Most (all?) of these acts were added by me on the assumption that the british waiver of copyright for legislation was an acceptable license, since the template {{Legislation-UKgov}} still existed. In later discussions, consensus has declared that it is not a valid license. Feel free to delete. You might also want to look at deleting all texts with {{Legislation-CAGov}}, which are covered by a Canadian version of the British waiver of copyright, and so should be unacceptable for the same reasons.--T. Mazzei 20:47, 16 February 2008 (UTC)

Does the UK have a ROFLO-type deal? Sherurcij Collaboration of the Week: Author:Augustus John Cuthbert Hare 23:48, 17 February 2008 (UTC)
The UK has a Crown Copyright Waiver but it is not as good as the Canadian one.

Guidance - Reproduction of United Kingdom, England, Wales and Northern Ireland Primary and Secondary Legislation

"10. Provided that the obligations set out at paragraph 12 are complied with, there are no restrictions on how the Material may be reproduced. By way of illustration, users may undertake any of the following activities in relation to the Material:

a) reproducing and publishing the Material in any medium;

b) making multiple copies of the Material for distribution and sale;

c) reproducing the Material in any medium for the purposes of news reporting;

d) reproducing the Material on free and subscription web sites which are accessible via the Internet;

... g) reproducing the Material on Intranet sites;


j) copying by libraries for the purposes of supplementing or replenishing their stocks;

k) making copies for circulation throughout an organisation whether in the public or private sector;


n) translation into other languages;


The above list is by no means exhaustive, but it seeks to illustrate the majority of potential uses of this Material."


12. The waiver of Crown copyright in relation to the Material as described in paragraphs 9 and 10 is conditional on the following terms being complied with:

a) all reproduction of the Material should be made from an Official version.

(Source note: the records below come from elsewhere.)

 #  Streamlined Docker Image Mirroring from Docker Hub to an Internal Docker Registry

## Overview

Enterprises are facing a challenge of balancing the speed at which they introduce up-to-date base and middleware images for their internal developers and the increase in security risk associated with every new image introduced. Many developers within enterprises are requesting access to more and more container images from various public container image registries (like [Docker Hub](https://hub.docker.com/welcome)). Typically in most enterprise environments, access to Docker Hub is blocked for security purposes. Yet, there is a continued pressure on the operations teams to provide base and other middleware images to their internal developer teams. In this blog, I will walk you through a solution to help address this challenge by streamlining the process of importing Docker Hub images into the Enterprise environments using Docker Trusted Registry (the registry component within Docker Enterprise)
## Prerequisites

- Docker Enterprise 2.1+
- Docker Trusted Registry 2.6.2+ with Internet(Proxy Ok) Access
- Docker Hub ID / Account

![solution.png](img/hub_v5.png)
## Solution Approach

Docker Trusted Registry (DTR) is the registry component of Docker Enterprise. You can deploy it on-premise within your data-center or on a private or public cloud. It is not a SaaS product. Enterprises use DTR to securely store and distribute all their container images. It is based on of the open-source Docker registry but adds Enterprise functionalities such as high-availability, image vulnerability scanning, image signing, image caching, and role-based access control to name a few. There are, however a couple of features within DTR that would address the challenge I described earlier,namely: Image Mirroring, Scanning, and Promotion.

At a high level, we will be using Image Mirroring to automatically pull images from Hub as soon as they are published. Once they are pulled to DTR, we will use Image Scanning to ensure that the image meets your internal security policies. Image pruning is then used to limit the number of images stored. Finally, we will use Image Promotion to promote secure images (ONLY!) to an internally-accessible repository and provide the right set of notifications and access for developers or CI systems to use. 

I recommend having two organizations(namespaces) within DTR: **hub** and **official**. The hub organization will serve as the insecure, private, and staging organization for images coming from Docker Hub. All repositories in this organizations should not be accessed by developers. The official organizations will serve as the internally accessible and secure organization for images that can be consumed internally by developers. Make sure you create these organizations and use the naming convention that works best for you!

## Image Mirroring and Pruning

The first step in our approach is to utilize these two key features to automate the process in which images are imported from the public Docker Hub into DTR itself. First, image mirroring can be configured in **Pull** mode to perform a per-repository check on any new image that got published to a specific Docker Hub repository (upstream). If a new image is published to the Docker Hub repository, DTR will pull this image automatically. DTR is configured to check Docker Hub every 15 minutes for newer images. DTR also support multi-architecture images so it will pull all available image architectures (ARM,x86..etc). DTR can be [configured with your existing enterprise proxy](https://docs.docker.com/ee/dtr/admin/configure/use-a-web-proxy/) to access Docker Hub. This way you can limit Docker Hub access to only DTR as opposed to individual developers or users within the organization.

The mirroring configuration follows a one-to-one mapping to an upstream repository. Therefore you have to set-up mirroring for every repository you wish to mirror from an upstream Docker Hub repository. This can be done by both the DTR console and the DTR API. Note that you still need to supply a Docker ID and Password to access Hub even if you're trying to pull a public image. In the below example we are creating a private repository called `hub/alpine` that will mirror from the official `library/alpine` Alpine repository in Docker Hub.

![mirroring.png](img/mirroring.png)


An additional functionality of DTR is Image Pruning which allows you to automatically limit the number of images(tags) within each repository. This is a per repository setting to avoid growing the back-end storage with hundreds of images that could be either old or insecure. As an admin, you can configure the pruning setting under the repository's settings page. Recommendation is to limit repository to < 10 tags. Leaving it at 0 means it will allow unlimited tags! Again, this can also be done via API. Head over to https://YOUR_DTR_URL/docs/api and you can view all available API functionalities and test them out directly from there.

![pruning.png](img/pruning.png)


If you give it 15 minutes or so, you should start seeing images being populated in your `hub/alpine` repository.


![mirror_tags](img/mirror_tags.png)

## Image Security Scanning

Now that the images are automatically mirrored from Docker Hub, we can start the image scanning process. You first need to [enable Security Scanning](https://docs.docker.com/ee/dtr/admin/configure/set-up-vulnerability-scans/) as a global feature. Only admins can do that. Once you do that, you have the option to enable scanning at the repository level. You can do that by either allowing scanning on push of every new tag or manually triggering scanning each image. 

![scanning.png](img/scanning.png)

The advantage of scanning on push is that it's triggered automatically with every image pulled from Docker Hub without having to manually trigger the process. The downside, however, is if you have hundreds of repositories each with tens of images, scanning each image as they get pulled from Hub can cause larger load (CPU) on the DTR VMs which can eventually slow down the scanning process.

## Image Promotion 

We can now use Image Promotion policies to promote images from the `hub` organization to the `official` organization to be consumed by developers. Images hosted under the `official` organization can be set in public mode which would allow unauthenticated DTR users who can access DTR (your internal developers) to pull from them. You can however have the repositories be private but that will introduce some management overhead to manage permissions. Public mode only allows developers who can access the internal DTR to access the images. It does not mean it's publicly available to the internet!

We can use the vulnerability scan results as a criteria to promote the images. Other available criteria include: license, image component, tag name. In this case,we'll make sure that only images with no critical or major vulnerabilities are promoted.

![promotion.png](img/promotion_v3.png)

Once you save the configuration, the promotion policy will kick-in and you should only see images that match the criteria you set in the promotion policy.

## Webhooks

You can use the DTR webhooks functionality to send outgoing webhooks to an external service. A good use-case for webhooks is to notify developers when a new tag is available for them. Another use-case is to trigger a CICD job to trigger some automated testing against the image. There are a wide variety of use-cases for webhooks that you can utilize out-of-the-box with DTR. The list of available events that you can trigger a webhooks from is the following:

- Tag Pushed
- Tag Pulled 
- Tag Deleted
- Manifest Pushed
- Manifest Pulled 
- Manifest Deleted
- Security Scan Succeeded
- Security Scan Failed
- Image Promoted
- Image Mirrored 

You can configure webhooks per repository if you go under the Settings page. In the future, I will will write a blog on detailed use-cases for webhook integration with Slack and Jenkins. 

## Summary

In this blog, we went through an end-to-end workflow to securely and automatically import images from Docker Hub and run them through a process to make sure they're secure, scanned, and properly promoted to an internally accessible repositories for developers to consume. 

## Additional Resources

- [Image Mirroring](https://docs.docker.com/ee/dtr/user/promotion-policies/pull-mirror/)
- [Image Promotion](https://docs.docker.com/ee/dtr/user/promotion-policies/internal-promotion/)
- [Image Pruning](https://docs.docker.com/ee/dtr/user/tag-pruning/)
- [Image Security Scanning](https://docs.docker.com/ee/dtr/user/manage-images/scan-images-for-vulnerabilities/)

This means either the authorised Queen’s Printer or Government Printer for Northern Ireland published versions of the Material, or alternatively the text featured on the Official legislation web sites, see paragraph 10 (e);

b) the Material must be reproduced accurately. In the case of translations into other languages, a competent translator must be used where the translation is to be issued to the public;

c) care should be taken that the Material reproduced is from the current or up to date version, and that out of date Material is not presented as though it was current. Where out of date Material is being reproduced for the purposes of drawing comparisons with current Material or similar analysis, it should be made clear that the Material in question has been superseded, with appropriate cross references to the current Material;

d) the Material should not be used in a derogatory or misleading manner, nor should it be used for the purposes of advertising or promoting a particular product or service or for promoting particular personal interests or views;

e) the reproduced versions of Material should not be presented in a way which could imply it has Official status or that they are endorsed by any part of government;

f) all publisher imprints which are featured on the Official versions of the Material should be removed from any copies of the Material which are issued or made available to the public. This includes use of the Material on the Internet and on Intranet sites;

g) Royal Arms may only be reproduced when they form an integral part of the Material being reproduced and are used in that context. For example, you may reproduce the cover of an Act of Parliament featuring the Royal Arms in a compendium or database product if the rest of the Act is being reproduced. The Royal Arms should not otherwise be used without permission.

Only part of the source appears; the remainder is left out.